For Q1 2026, Super Micro Computer had guided for revenue in the range of $6 to $7 billion. While preliminary numbers of $5 billion have caused some disappointment, the long-term outlook remains robust. 

The first point to note is that the company has reaffirmed its full-year revenue guidance of $33 billion. As the company gains AI share, the coming quarters will compensate for the weakness in Q1. 

It’s also worth noting that the company’s new “Datacenter Building Block Solutions” (DCBBS) is likely to be a growth driver. With DCBBS, the company expects large-scale data center customers to increase from six in FY 2025 to eight in FY 2026.

At the same time, the company is seeing “outstanding levels” of customer engagement for its newly released AI-cooled solutions. Therefore, with next-generation product launches, Super Micro Computer is well positioned to benefit.

To cater to the incremental demand, SMCI is adding a third campus in Silicon Valley for manufacturing. Further, the company plans to expand capacity in Mexico and scale up in Taiwan and the Netherlands. This will ensure that the growth momentum is sustained beyond FY 2026.

An important point to note is that SMCI ended FY 2025 with a cash buffer of $5.2 billion. The company’s financial flexibility is therefore robust for capital investments and innovation. Further, for the last FY, the company reported operating cash flow of $1.7 billion. As cash flows swell on healthy growth, the company’s credit health is likely to remain robust. 

What Analysts Say About SMCI Stock

Analyst opinion seems mixed when it comes to SMCI stock. Currently, four analysts believe that the stock is a “Strong Buy,” and two analysts opine that SMCI stock is a “Strong Sell.” However, nine analysts recommend a “Hold,” with another three suggesting that the stock is a “Moderate Buy” and one a “Moderate Sell.”

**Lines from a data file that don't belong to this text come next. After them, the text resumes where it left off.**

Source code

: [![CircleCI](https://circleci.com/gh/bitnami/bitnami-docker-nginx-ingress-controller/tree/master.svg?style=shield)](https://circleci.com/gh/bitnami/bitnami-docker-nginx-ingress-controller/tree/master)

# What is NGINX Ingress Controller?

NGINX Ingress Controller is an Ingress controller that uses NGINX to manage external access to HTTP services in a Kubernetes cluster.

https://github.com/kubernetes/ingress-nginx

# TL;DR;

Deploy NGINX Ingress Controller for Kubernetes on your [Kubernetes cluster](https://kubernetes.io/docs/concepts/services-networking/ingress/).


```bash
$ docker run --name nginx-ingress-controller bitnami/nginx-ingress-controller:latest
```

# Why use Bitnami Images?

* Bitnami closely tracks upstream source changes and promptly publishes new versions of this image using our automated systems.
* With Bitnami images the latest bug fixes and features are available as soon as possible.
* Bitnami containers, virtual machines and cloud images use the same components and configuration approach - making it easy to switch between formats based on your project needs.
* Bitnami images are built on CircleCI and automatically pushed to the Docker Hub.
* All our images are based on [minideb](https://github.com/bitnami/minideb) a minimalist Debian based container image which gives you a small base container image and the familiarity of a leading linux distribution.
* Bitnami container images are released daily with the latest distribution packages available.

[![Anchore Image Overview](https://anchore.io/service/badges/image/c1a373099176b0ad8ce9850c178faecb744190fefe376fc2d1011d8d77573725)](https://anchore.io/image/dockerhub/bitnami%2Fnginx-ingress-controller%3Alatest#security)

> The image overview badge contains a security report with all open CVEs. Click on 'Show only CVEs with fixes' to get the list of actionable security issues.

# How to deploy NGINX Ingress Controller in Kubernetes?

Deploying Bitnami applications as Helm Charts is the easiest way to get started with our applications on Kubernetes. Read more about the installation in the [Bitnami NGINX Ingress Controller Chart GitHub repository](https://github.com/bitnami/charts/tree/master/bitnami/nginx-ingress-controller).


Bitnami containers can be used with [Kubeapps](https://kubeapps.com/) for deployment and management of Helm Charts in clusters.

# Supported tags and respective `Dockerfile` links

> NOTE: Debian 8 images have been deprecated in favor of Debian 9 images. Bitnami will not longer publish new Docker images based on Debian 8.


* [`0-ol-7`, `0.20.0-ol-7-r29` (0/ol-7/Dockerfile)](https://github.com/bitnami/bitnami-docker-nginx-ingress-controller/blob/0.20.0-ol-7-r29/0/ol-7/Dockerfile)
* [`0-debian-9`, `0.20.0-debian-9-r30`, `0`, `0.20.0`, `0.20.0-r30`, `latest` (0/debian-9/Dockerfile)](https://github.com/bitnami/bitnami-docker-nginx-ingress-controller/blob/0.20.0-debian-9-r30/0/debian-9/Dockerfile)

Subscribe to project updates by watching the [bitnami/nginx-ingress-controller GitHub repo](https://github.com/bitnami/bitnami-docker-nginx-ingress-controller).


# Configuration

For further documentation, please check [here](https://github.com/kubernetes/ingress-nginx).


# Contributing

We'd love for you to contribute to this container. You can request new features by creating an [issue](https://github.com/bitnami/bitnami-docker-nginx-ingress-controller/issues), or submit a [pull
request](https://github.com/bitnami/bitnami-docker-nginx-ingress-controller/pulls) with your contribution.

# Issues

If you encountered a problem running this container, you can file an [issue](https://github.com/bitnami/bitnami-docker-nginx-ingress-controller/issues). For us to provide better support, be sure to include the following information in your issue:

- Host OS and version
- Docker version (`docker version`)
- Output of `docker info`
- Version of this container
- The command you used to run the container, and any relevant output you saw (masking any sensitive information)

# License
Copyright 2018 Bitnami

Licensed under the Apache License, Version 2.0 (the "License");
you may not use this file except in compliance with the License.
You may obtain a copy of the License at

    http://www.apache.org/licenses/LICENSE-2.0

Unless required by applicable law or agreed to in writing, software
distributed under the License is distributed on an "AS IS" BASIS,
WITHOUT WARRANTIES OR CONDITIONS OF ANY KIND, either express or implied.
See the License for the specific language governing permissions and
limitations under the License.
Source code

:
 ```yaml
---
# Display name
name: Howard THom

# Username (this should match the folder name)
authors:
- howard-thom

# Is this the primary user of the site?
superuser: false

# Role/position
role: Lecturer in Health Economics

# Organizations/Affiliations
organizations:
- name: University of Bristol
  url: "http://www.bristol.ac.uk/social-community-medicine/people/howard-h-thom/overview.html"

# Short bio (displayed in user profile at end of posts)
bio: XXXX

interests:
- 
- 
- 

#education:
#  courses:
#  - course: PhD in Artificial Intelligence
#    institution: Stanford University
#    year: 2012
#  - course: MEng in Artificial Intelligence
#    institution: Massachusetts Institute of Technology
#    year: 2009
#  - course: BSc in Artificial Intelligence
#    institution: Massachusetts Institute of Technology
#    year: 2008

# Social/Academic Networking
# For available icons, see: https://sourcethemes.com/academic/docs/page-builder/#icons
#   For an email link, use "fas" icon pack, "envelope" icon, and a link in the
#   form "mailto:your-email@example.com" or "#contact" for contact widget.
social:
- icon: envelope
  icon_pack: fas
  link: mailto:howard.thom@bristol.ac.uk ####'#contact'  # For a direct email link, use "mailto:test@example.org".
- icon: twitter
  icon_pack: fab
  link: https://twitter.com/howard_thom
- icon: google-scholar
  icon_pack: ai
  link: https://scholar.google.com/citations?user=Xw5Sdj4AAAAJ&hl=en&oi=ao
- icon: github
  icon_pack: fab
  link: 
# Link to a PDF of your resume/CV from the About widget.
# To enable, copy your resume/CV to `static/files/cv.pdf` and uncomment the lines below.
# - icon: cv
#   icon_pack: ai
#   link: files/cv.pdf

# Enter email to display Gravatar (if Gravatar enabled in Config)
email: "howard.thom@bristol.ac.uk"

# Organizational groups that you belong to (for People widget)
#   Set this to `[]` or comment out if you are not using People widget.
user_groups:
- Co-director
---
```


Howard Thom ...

Further, a mean price target of $47.53 is largely in line with the current stock price of $50.75. With Super Micro Computer having already reported preliminary sales results, the weakness in Q1 seems to be discounted in SMCI stock. 

From a valuation perspective, SMCI stock trades at a forward P/E and price-earnings-to-growth ratio of 22.8 and 1.2, respectively. Valuations seem attractive considering the fact that the S&P 500 Index ($SPX) trades at a P/E of 31.5. 

The view on valuation is further underscored by the point that analysts expect the company’s earnings growth for FY 2026 and FY 2027 at 22.7% and 42.2%, respectively. With potential growth acceleration, the weakness on the back of weak Q1 results seems like an accumulation opportunity.